*What is expected:*
Verbatim, and with nothing else, reproduce the data below from its first line through the line containing "- 출처: [RAG vs.".

━━━ Data to examine

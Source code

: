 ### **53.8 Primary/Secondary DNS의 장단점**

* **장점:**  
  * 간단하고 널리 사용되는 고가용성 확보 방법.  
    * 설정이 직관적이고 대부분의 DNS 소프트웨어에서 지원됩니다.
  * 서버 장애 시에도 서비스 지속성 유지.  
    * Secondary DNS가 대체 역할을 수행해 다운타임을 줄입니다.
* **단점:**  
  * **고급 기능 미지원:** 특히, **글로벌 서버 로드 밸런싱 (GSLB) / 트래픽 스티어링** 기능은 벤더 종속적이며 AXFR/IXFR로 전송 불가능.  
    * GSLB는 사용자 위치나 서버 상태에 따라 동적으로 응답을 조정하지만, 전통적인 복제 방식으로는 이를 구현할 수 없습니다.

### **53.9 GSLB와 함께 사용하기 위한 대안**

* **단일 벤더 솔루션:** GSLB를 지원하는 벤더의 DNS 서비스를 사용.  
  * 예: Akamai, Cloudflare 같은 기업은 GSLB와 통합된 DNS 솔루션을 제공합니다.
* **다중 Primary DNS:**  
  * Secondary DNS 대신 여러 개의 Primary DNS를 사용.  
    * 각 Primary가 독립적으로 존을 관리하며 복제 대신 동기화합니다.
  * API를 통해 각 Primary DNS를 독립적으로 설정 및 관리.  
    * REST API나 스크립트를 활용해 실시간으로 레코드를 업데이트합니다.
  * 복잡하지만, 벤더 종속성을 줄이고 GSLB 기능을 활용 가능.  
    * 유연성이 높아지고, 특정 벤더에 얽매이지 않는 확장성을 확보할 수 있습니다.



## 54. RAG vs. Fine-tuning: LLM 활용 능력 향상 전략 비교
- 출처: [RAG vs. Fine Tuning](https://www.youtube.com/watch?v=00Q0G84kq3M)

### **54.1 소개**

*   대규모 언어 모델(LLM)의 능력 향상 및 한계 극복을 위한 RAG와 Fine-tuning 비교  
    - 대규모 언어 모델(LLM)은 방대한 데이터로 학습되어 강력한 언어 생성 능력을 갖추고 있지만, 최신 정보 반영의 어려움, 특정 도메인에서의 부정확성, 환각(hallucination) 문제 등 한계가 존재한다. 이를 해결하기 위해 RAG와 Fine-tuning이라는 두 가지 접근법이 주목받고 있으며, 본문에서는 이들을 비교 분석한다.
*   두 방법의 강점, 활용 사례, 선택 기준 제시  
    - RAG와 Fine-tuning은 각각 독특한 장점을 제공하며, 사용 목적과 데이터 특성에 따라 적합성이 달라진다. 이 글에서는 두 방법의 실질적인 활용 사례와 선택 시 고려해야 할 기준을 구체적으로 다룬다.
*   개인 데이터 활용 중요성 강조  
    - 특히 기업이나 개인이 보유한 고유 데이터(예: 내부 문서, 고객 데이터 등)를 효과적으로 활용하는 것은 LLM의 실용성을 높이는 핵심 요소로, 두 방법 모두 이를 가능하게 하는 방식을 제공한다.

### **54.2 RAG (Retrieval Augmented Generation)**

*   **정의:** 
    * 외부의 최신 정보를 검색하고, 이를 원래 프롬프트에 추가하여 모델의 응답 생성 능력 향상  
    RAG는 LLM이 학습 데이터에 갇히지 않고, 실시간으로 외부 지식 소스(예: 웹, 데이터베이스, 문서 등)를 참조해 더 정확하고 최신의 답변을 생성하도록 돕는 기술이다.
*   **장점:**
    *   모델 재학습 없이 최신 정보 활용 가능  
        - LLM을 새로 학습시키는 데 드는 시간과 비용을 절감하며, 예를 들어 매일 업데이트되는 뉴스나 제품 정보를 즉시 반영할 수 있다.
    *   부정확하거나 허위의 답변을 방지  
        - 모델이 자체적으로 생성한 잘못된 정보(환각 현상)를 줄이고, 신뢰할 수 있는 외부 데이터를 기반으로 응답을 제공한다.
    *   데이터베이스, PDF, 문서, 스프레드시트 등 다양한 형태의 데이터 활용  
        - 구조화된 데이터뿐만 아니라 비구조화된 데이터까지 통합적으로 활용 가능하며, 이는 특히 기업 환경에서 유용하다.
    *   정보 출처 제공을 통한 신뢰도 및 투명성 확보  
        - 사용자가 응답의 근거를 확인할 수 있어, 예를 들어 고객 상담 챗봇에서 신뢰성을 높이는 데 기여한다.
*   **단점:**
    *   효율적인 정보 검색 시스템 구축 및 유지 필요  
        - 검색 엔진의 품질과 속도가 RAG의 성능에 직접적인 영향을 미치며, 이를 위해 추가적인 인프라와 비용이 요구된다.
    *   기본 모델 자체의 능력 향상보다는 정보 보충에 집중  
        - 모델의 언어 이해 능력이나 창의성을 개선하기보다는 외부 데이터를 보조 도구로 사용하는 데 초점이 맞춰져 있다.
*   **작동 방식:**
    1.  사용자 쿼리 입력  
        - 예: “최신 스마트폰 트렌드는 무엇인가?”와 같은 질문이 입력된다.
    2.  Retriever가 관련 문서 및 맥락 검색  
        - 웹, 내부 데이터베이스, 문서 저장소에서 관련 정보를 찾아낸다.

━━━━━━

*Result below:*
Source code

: ### **53.8 Primary/Secondary DNS의 장단점**

* **장점:**  
  * 간단하고 널리 사용되는 고가용성 확보 방법.  
    * 설정이 직관적이고 대부분의 DNS 소프트웨어에서 지원됩니다.
  * 서버 장애 시에도 서비스 지속성 유지.  
    * Secondary DNS가 대체 역할을 수행해 다운타임을 줄입니다.
* **단점:**  
  * **고급 기능 미지원:** 특히, **글로벌 서버 로드 밸런싱 (GSLB) / 트래픽 스티어링** 기능은 벤더 종속적이며 AXFR/IXFR로 전송 불가능.  
    * GSLB는 사용자 위치나 서버 상태에 따라 동적으로 응답을 조정하지만, 전통적인 복제 방식으로는 이를 구현할 수 없습니다.

### **53.9 GSLB와 함께 사용하기 위한 대안**

* **단일 벤더 솔루션:** GSLB를 지원하는 벤더의 DNS 서비스를 사용.  
  * 예: Akamai, Cloudflare 같은 기업은 GSLB와 통합된 DNS 솔루션을 제공합니다.
* **다중 Primary DNS:**  
  * Secondary DNS 대신 여러 개의 Primary DNS를 사용.  
    * 각 Primary가 독립적으로 존을 관리하며 복제 대신 동기화합니다.
  * API를 통해 각 Primary DNS를 독립적으로 설정 및 관리.  
    * REST API나 스크립트를 활용해 실시간으로 레코드를 업데이트합니다.
  * 복잡하지만, 벤더 종속성을 줄이고 GSLB 기능을 활용 가능.  
    * 유연성이 높아지고, 특정 벤더에 얽매이지 않는 확장성을 확보할 수 있습니다.



## 54. RAG vs. Fine-tuning: LLM 활용 능력 향상 전략 비교
- 출처: [RAG vs. Fine Tuning](https://www.youtube.com/watch?v=00Q0G84kq3M)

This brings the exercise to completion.